Si le design est, historiquement, assimilé à la production matérielle ou au graphisme, il s’est vu, au cours des 15 dernières années, associé à des processus de création de stratégies et d’expériences moins «matérielles».

Aujourd’hui, il est de moins en moins rare de lire et entendre des agences de communication et des intervenants nous parler de Design Thinking, de User Experience ou de Service Design. Ces disciplines ont incontestablement quelque chose à apporter à nos métiers, qu’il s’agisse de méthodes, d’outils ou simplement de point de vue. Mais avant de s’y plonger, il est bon de se rappeler que chacune de ces pratiques partage un principe fondateur commun aux autres: le Human Centered Design.

Qu’est ce que le Human Centered Design?

Le Human Centered Design (HCD) est une approche de conception de produits et de services qui privilégie les besoins et les comportements «naturels» des gens, plutôt que de miser sur les caractéristiques d’un produit ou sur les attentes de responsables parfois un peu éloignés de la réalité.
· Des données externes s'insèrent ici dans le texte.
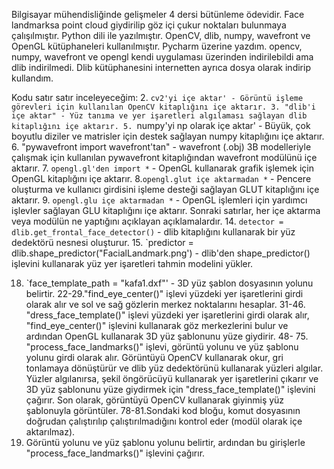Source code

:Bilgisayar mühendisliğinde gelişmeler 4 dersi bütünleme ödevidir.
Face landmarksa point cloud giydirilip göz içi çukur noktaları bulunmaya çalışılmıştır.
Python dili ile yazılmıştır. OpenCV, dlib, numpy, wavefront ve OpenGL kütüphaneleri kullanılmıştır.
Pycharm üzerine yazdım. opencv, numpy, wavefront ve opengl kendi uygulaması üzerinden indirilebildi ama dlib indirilmedi.
Dlib kütüphanesini internetten ayrıca dosya olarak indirip kullandım.


Kodu satır satır inceleyeceğim:
2. `cv2'yi içe aktar' - Görüntü işleme görevleri için kullanılan OpenCV kitaplığını içe aktarır.
3. "dlib'i içe aktar" - Yüz tanıma ve yer işaretleri algılaması sağlayan dlib kitaplığını içe aktarır.
5. `numpy'yi np olarak içe aktar' - Büyük, çok boyutlu diziler ve matrisler için destek sağlayan numpy kitaplığını içe aktarır.
6. "pywavefront import wavefront'tan" - wavefront (.obj) 3B modelleriyle çalışmak için kullanılan pywavefront kitaplığından wavefront modülünü içe aktarır.
7. `opengl.gl'den import *` - OpenGL kullanarak grafik işlemek için OpenGL kitaplığını içe aktarır.
8.`opengl.glut içe aktarmadan *` - Pencere oluşturma ve kullanıcı girdisini işleme desteği sağlayan GLUT kitaplığını içe aktarır.
9. `opengl.glu içe aktarmadan *` - OpenGL işlemleri için yardımcı işlevler sağlayan GLU kitaplığını içe aktarır. Sonraki satırlar, her içe aktarma veya modülün ne yaptığını açıklayan açıklamalardır. 
14. `detector = dlib.get_frontal_face_detector()` - dlib kitaplığını kullanarak bir yüz dedektörü nesnesi oluşturur.
15. `predictor = dlib.shape_predictor("FacialLandmark.png') - dlib'den shape_predictor() işlevini kullanarak yüz yer işaretleri tahmin modelini yükler.

18. `face_template_path = "kafa1.dxf"' - 3D yüz şablon dosyasının yolunu belirtir.
22-29."find_eye_center()" işlevi yüzdeki yer işaretlerini girdi olarak alır ve sol ve sağ gözlerin merkez noktalarını hesaplar.
31-46. "dress_face_template()" işlevi yüzdeki yer işaretlerini girdi olarak alır,
    "find_eye_center()" işlevini kullanarak göz merkezlerini bulur ve ardından OpenGL kullanarak 3D yüz şablonunu yüze giydirir.
48- 75. "process_face_landmarks()" işlevi, görüntü yolunu ve yüz şablonu yolunu girdi olarak alır.
    Görüntüyü OpenCV kullanarak okur, gri tonlamaya dönüştürür ve dlib yüz dedektörünü kullanarak yüzleri algılar.
    Yüzler algılanırsa, şekil öngörücüyü kullanarak yer işaretlerini çıkarır ve 3D yüz şablonunu yüze giydirmek için "dress_face_template()" işlevini çağırır.
    Son olarak, görüntüyü OpenCV kullanarak giyinmiş yüz şablonuyla görüntüler.
78-81.Sondaki kod bloğu, komut dosyasının doğrudan çalıştırılıp çalıştırılmadığını kontrol eder (modül olarak içe aktarılmaz).
20.  Görüntü yolunu ve yüz şablonu yolunu belirtir, ardından bu girişlerle "process_face_landmarks()" işlevini çağırır.
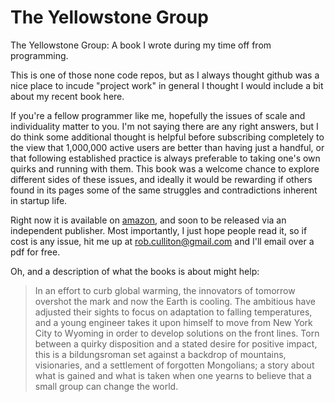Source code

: # The Yellowstone Group
The Yellowstone Group: A book I wrote during my time off from programming.

This is one of those none code repos, but as I always thought github was a nice place to incude "project work" in general 
I thought I would include a bit about my recent book here.

If you're a fellow programmer like me, hopefully the issues of scale and individuality matter to you. I'm not saying there are any right answers, but I do think some additional thought is helpful before subscribing completely to the view that 1,000,000 active users are better than having just a handful, or that following established practice is always preferable to taking one's own quirks and running with them. This book was a welcome chance to explore different sides of these issues, and ideally it would be rewarding if others found in its pages some of the same struggles and contradictions inherent in startup life.  

Right now it is available on [amazon](https://www.amazon.com/Yellowstone-Group-Robert-Culliton/dp/1977079849/ref=sr_1_1?s=books&ie=UTF8&qid=1518024325&sr=1-1&keywords=the+yellowstone+group), and soon to be released via an independent publisher. Most importantly, I just
hope people read it, so if cost is any issue, hit me up at rob.culliton@gmail.com and I'll email over a pdf for free. 

Oh, and a description of what the books is about might help:

> In an effort to curb global warming, the innovators of tomorrow overshot the mark and now the Earth is cooling. 
> The ambitious have adjusted their sights to focus on adaptation to falling temperatures, 
> and a young engineer takes it upon himself to move from New York City to Wyoming in order to 
> develop solutions on the front lines. Torn between a quirky disposition and a stated desire for positive impact, 
> this is a bildungsroman set against a backdrop of mountains, visionaries, and a settlement of forgotten Mongolians; a 
> story about what is gained and what is taken when one yearns to believe that a small group can change the world.
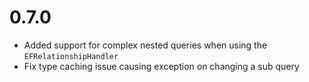 # 0.7.0
- Added support for complex nested queries when using the `EFRelationshipHandler`
- Fix type caching issue causing exception on changing a sub query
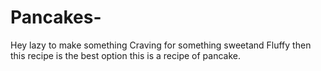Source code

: # Pancakes-
Hey lazy to make something
Craving for something sweetand Fluffy  then this recipe is the best option
this is a recipe of pancake.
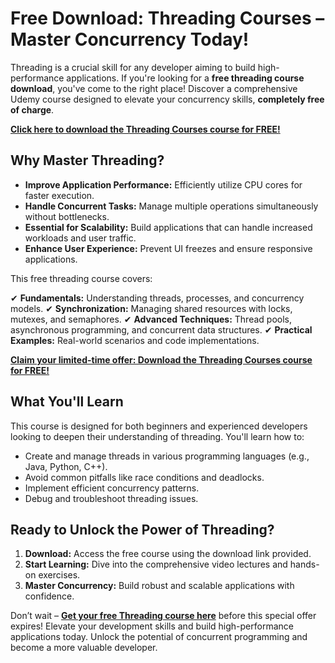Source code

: # Free Download: Threading Courses – Master Concurrency Today!

Threading is a crucial skill for any developer aiming to build high-performance applications. If you're looking for a **free threading course download**, you've come to the right place! Discover a comprehensive Udemy course designed to elevate your concurrency skills, **completely free of charge**.

[**Click here to download the Threading Courses course for FREE!**](https://udemywork.com/threading-courses)

## Why Master Threading?

*   **Improve Application Performance:** Efficiently utilize CPU cores for faster execution.
*   **Handle Concurrent Tasks:** Manage multiple operations simultaneously without bottlenecks.
*   **Essential for Scalability:** Build applications that can handle increased workloads and user traffic.
*   **Enhance User Experience:** Prevent UI freezes and ensure responsive applications.

This free threading course covers:

✔ **Fundamentals:** Understanding threads, processes, and concurrency models.
✔ **Synchronization:** Managing shared resources with locks, mutexes, and semaphores.
✔ **Advanced Techniques:** Thread pools, asynchronous programming, and concurrent data structures.
✔ **Practical Examples:** Real-world scenarios and code implementations.

[**Claim your limited-time offer: Download the Threading Courses course for FREE!**](https://udemywork.com/threading-courses)

## What You'll Learn

This course is designed for both beginners and experienced developers looking to deepen their understanding of threading. You'll learn how to:

*   Create and manage threads in various programming languages (e.g., Java, Python, C++).
*   Avoid common pitfalls like race conditions and deadlocks.
*   Implement efficient concurrency patterns.
*   Debug and troubleshoot threading issues.

## Ready to Unlock the Power of Threading?

1.  **Download:** Access the free course using the download link provided.
2.  **Start Learning:** Dive into the comprehensive video lectures and hands-on exercises.
3.  **Master Concurrency:** Build robust and scalable applications with confidence.

Don’t wait – **[Get your free Threading course here](https://udemywork.com/threading-courses)** before this special offer expires! Elevate your development skills and build high-performance applications today. Unlock the potential of concurrent programming and become a more valuable developer.
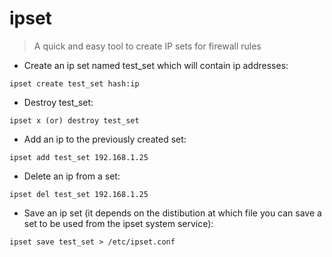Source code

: # ipset

> A quick and easy tool to create IP sets for firewall rules

- Create an ip set named test_set which will contain ip addresses:

`ipset create test_set hash:ip`

- Destroy test_set:

`ipset x (or) destroy test_set`

- Add an ip to the previously created set:

`ipset add test_set 192.168.1.25`

- Delete an ip from a set:

`ipset del test_set 192.168.1.25`

- Save an ip set (it depends on the distibution at which file you can save a set to be used from the ipset system service):

`ipset save test_set > /etc/ipset.conf`

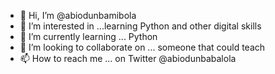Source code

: - 👋 Hi, I’m @abiodunbamibola
- 👀 I’m interested in ...learning Python  and other digital skills 
- 🌱 I’m currently learning ... Python 
- 💞️ I’m looking to collaborate on ... someone that could teach 
- 📫 How to reach me ... on Twitter @abiodunbabalola

<!---
abiodunbamibola/abiodunbamibola is a ✨ special ✨ repository because its `README.md` (this file) appears on your GitHub profile.
You can click the Preview link to take a look at your changes.
--->
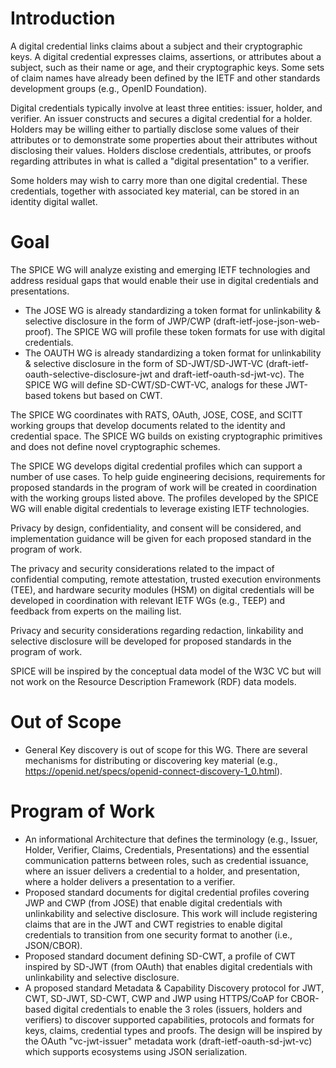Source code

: # Introduction

A digital credential links claims about a subject and their cryptographic keys.
A digital credential expresses claims, assertions, or attributes about a subject, such as their name or age, and their cryptographic keys. Some sets of claim names have already been defined by the IETF and other standards development groups (e.g., OpenID Foundation).

Digital credentials typically involve at least three entities: issuer, holder, and verifier. An issuer constructs and secures a digital credential for a holder. Holders may be willing either to partially disclose some values of their attributes or to demonstrate some properties about their attributes without disclosing their values. Holders disclose credentials, attributes, or proofs regarding attributes in what is called a "digital presentation" to a verifier.

Some holders may wish to carry more than one digital credential. These credentials, together with associated key material, can be stored in an identity digital wallet.

# Goal

The SPICE WG will analyze existing and emerging IETF technologies and address residual gaps that would enable their use in digital credentials and presentations.

* The JOSE WG is already standardizing a token format for unlinkability & selective disclosure in the form of JWP/CWP (draft-ietf-jose-json-web-proof). The SPICE WG will profile these token formats for use with digital credentials.
* The OAUTH WG is already standardizing a token format for unlinkability & selective disclosure in the form of SD-JWT/SD-JWT-VC (draft-ietf-oauth-selective-disclosure-jwt and draft-ietf-oauth-sd-jwt-vc). The SPICE WG will define SD-CWT/SD-CWT-VC, analogs for these JWT-based tokens but based on CWT.

The SPICE WG coordinates with RATS, OAuth, JOSE, COSE, and SCITT working groups that develop documents related to the identity and credential space. The SPICE WG builds on existing cryptographic primitives and does not define novel cryptographic schemes.

The SPICE WG develops digital credential profiles which can support a number of use cases. To help guide engineering decisions, requirements for proposed standards in the program of work will be created in coordination with the working groups listed above. The profiles developed by the SPICE WG will enable digital credentials to leverage existing IETF technologies.

Privacy by design, confidentiality, and consent will be considered, and implementation guidance will be given for each proposed standard in the program of work.

The privacy and security considerations related to the impact of confidential computing, remote attestation, trusted execution environments (TEE), and hardware security modules (HSM) on digital credentials will be developed in coordination with relevant IETF WGs (e.g., TEEP) and feedback from experts on the mailing list.

Privacy and security considerations regarding redaction, linkability and selective disclosure will be developed for proposed standards in the program of work.

SPICE will be inspired by the conceptual data model of the W3C VC but will not work on the Resource Description Framework (RDF) data models.

# Out of Scope

* General Key discovery is out of scope for this WG. There are several mechanisms for distributing or discovering key material (e.g., https://openid.net/specs/openid-connect-discovery-1_0.html).

# Program of Work

* An informational Architecture that defines the terminology (e.g., Issuer, Holder, Verifier, Claims, Credentials, Presentations) and the essential communication patterns between roles, such as credential issuance, where an issuer delivers a credential to a holder, and presentation, where a holder delivers a presentation to a verifier.
* Proposed standard documents for digital credential profiles covering JWP and CWP (from JOSE) that enable digital credentials with unlinkability and selective disclosure. This work will include registering claims that are in the JWT and CWT registries to enable digital credentials to transition from one security format to another (i.e., JSON/CBOR).
* Proposed standard document defining SD-CWT, a profile of CWT inspired by SD-JWT (from OAuth) that enables digital credentials with unlinkability and selective disclosure.
* A proposed standard Metadata & Capability Discovery protocol for JWT, CWT, SD-JWT, SD-CWT, CWP and JWP using HTTPS/CoAP for CBOR-based digital credentials to enable the 3 roles (issuers, holders and verifiers) to discover supported capabilities, protocols and formats for keys, claims, credential types and proofs. The design will be inspired by the OAuth "vc-jwt-issuer" metadata work (draft-ietf-oauth-sd-jwt-vc) which supports ecosystems using JSON serialization.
Cette approche s’inspire ainsi des comportements plutôt que des éléments démographiques, de contextes réels plutôt que de contextes artificiels et tend à se baser sur de vraies expériences (interactions, entretiens…) plutôt que sur des scénarios scriptés ou imaginés.

L’HCD préconise de miser sur l’empathie et la compréhension des gens avant même que ceux-ci n’utilisent le produit ou le service concerné, ou avant même que celui-ci ne soit créé. Cette approche est destinée à la conception de solutions sur-mesure, adaptées aux attentes des utilisateurs. Elle a pour intention d’aider à aligner ce que les cibles désirent avec ce qui est techniquement faisable et économiquement viable.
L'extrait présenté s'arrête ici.